What to produce: Of the entries below, copy only those lines that contain the word "reference".

Plain-text document sources:
--- START ---
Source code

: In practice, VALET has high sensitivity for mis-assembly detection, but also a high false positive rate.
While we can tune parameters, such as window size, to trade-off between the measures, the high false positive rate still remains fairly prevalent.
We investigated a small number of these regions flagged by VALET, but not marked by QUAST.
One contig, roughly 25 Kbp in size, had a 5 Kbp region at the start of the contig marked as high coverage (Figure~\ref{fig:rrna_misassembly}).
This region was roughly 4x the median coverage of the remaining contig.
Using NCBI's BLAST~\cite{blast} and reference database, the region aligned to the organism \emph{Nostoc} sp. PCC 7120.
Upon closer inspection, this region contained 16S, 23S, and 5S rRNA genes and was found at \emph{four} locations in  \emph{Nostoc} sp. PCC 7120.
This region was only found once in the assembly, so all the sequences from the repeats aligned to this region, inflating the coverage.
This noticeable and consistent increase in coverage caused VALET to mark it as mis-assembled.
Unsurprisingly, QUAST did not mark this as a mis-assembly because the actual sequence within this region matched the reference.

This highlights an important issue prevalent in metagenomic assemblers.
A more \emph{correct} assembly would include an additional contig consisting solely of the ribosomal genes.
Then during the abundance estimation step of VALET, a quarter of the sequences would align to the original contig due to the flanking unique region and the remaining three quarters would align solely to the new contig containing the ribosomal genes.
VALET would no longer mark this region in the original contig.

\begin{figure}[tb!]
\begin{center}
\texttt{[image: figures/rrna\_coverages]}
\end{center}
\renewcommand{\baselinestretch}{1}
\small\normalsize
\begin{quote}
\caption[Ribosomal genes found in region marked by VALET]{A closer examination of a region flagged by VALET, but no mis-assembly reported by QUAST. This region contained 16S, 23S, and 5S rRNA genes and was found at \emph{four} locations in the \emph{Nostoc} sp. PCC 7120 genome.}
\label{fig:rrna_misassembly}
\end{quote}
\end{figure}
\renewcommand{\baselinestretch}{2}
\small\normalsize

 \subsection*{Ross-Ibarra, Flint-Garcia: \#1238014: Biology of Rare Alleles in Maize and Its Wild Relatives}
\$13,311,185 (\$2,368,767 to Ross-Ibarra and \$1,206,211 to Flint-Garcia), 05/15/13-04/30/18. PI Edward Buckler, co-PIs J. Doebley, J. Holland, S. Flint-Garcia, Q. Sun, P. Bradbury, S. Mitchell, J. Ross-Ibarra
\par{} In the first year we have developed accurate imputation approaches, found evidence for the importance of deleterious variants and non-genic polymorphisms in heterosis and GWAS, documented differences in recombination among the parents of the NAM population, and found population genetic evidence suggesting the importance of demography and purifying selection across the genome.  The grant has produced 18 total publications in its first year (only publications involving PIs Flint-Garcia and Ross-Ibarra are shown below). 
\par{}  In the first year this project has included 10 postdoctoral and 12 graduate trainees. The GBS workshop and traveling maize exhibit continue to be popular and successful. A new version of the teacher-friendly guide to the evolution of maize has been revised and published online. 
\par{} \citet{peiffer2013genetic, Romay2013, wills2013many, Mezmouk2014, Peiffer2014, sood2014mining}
--- END ---
Exercise output:
Using NCBI's BLAST~\cite{blast} and reference database, the region aligned to the organism \emph{Nostoc} sp. PCC 7120.
Unsurprisingly, QUAST did not mark this as a mis-assembly because the actual sequence within this region matched the reference.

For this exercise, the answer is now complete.